**Activity**.
Every line of the material that mentions the word "items" should be copied out.
———
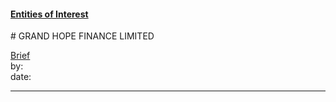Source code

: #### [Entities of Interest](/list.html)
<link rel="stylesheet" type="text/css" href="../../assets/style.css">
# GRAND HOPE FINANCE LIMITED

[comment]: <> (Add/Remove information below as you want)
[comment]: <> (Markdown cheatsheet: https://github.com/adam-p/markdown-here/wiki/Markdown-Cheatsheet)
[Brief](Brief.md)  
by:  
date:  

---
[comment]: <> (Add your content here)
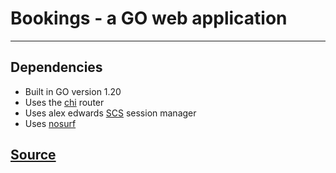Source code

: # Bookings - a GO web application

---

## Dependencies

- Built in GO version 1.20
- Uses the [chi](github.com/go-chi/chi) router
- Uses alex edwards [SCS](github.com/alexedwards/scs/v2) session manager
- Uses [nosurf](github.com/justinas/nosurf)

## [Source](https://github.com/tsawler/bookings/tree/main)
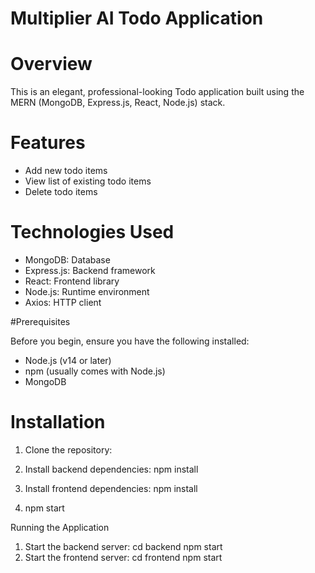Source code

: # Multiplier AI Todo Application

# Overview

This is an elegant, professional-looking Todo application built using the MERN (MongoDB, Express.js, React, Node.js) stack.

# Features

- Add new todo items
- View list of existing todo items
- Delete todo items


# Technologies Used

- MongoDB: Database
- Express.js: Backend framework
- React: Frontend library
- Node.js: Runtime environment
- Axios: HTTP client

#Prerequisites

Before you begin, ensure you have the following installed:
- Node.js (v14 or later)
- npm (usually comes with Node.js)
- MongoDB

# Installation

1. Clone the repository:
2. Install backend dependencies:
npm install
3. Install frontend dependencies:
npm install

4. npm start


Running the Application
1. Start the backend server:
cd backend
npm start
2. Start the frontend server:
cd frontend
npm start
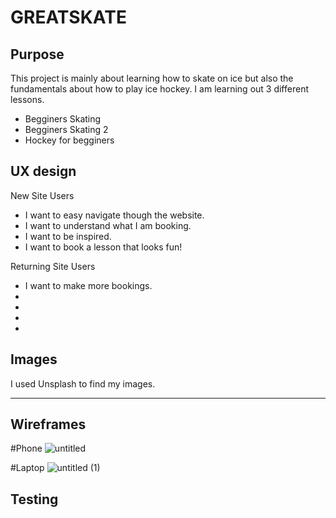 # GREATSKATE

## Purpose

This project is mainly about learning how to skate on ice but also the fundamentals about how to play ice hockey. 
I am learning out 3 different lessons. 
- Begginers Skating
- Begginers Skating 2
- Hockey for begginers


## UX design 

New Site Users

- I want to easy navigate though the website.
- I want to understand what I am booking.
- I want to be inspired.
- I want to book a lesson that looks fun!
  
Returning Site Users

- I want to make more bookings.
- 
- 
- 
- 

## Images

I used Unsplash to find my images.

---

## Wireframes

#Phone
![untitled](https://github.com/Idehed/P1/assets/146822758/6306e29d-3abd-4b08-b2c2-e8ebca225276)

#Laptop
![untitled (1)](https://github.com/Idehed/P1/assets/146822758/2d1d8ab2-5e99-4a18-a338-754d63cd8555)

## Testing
———
**Completed exercise**.
- Add new todo items
- View list of existing todo items
- Delete todo items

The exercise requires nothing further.